---- Information provided
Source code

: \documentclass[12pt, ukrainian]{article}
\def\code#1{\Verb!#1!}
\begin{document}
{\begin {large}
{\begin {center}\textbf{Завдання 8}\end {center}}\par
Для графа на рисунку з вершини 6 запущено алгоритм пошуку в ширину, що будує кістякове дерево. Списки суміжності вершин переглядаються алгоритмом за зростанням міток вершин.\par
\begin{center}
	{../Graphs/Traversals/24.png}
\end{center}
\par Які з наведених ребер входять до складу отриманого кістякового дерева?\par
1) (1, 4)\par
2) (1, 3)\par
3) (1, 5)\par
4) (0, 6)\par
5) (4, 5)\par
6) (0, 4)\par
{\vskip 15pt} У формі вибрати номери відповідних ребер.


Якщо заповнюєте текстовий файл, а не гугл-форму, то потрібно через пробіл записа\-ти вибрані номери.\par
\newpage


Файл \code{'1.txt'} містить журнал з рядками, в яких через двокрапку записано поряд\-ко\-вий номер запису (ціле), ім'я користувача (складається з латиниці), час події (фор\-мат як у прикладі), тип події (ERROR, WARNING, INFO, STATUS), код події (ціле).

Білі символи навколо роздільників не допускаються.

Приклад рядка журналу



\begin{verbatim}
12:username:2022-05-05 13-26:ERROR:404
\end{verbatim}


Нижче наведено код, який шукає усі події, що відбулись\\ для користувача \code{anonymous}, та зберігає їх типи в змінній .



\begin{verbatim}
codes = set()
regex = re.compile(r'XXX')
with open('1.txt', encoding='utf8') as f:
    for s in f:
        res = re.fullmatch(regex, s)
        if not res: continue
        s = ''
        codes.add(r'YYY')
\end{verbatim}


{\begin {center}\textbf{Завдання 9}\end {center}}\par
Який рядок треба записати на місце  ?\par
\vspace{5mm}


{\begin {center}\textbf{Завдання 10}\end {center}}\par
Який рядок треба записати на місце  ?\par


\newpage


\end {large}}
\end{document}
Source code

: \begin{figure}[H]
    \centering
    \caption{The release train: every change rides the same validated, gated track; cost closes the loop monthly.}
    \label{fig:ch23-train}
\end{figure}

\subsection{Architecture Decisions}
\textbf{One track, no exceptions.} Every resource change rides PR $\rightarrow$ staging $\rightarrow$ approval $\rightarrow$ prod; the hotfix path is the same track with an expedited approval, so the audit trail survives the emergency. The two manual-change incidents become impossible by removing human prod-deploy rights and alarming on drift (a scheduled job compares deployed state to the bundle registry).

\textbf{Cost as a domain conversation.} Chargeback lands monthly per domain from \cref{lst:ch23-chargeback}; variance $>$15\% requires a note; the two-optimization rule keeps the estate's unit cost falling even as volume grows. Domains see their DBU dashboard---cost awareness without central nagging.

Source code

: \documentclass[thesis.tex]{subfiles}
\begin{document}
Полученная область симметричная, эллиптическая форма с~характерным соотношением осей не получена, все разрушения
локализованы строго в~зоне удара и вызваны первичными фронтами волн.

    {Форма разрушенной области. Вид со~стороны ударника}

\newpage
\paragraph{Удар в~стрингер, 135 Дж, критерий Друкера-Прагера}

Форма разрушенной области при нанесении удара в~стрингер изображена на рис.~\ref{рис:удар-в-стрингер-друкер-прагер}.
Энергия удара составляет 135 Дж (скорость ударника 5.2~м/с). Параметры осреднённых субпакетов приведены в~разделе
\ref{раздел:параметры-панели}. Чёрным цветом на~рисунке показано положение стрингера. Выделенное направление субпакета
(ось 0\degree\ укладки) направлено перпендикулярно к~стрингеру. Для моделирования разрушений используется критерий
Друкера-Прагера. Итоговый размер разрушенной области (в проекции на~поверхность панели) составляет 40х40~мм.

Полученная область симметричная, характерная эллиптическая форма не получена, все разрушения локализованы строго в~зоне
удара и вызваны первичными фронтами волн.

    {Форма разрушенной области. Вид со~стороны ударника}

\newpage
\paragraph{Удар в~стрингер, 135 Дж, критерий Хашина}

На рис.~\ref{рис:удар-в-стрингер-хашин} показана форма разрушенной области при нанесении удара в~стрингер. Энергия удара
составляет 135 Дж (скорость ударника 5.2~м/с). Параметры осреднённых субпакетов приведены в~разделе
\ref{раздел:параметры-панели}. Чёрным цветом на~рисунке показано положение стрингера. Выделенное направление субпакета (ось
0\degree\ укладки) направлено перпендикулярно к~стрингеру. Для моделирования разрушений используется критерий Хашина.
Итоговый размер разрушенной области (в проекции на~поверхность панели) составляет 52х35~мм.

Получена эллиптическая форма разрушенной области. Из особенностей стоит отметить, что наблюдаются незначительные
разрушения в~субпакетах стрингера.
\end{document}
--------
Work request
Take from the listing above each line that contains the string "зоне".

Answer for the task
локализованы строго в~зоне удара и вызваны первичными фронтами волн.
Полученная область симметричная, характерная эллиптическая форма не получена, все разрушения локализованы строго в~зоне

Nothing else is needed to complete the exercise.